Records drawn from a dataset.

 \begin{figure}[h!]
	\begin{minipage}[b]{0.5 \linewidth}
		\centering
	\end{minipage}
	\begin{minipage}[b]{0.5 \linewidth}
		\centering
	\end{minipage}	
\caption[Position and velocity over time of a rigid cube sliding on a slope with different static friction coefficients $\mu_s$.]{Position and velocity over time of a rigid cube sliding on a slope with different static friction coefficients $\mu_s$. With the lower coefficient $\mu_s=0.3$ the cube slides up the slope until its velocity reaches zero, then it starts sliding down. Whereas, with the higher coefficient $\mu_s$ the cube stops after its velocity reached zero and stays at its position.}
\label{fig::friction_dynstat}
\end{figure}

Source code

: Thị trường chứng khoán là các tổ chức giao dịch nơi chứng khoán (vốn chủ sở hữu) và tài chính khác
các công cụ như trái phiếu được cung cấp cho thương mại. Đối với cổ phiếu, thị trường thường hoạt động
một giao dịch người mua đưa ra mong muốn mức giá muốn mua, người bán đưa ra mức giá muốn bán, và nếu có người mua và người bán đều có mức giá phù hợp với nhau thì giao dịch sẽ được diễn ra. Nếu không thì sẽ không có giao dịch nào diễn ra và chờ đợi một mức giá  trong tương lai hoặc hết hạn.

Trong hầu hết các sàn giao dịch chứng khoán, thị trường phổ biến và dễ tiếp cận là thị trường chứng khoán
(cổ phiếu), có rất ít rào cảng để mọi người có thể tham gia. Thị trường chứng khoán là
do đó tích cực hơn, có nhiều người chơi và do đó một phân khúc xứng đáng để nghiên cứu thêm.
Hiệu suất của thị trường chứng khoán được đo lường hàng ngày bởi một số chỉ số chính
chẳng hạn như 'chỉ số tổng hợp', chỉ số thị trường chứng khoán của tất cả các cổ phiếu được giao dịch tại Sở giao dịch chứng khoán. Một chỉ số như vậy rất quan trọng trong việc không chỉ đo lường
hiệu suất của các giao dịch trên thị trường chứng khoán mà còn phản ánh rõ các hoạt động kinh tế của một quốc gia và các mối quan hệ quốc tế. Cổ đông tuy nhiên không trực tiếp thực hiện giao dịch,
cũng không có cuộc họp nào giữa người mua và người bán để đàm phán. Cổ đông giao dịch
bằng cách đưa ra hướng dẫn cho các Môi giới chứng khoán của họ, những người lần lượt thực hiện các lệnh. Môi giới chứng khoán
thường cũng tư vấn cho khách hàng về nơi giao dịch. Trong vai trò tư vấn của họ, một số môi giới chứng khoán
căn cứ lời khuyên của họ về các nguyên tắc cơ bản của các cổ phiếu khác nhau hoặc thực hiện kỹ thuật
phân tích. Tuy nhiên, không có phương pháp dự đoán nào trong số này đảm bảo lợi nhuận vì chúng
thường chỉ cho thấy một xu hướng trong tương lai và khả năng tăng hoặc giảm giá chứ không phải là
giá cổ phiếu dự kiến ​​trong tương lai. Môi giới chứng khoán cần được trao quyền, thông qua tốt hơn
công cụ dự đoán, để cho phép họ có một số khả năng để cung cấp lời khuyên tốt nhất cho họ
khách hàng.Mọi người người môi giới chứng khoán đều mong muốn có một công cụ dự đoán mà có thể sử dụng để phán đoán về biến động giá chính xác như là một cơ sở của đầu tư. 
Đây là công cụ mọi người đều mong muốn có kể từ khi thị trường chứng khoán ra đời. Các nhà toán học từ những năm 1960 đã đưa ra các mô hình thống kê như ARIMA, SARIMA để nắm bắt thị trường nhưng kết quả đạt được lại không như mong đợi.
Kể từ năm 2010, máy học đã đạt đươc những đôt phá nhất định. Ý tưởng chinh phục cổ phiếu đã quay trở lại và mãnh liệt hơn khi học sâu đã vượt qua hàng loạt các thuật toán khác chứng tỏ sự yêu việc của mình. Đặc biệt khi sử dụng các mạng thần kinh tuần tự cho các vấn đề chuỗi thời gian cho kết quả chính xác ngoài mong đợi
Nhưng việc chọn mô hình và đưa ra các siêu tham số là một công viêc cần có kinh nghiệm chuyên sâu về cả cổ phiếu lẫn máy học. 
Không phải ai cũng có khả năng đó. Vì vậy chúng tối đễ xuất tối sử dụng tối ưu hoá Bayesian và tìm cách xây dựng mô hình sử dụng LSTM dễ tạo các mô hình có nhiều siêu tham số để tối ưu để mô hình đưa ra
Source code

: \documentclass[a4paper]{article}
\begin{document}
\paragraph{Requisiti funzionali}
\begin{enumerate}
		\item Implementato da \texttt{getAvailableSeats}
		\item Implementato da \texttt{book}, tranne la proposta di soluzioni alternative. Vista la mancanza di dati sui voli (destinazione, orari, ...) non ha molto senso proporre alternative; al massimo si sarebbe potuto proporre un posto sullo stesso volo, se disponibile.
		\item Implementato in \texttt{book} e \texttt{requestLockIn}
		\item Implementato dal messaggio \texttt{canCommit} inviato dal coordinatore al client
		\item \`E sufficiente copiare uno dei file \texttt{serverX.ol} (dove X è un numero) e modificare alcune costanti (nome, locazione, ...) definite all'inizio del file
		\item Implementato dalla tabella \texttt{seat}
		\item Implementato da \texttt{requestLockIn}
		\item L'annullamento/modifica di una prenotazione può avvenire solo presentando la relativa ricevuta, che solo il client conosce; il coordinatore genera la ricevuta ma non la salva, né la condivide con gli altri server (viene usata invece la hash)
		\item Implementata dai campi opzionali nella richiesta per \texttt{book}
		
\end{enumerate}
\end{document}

What to do. Could you restate word for word the lines above, from the one that contains "tài chính khác" through the one that contains "Trong hầu hết", and no others?

Response.
: Thị trường chứng khoán là các tổ chức giao dịch nơi chứng khoán (vốn chủ sở hữu) và tài chính khác
các công cụ như trái phiếu được cung cấp cho thương mại. Đối với cổ phiếu, thị trường thường hoạt động
một giao dịch người mua đưa ra mong muốn mức giá muốn mua, người bán đưa ra mức giá muốn bán, và nếu có người mua và người bán đều có mức giá phù hợp với nhau thì giao dịch sẽ được diễn ra. Nếu không thì sẽ không có giao dịch nào diễn ra và chờ đợi một mức giá  trong tương lai hoặc hết hạn.

Trong hầu hết các sàn giao dịch chứng khoán, thị trường phổ biến và dễ tiếp cận là thị trường chứng khoán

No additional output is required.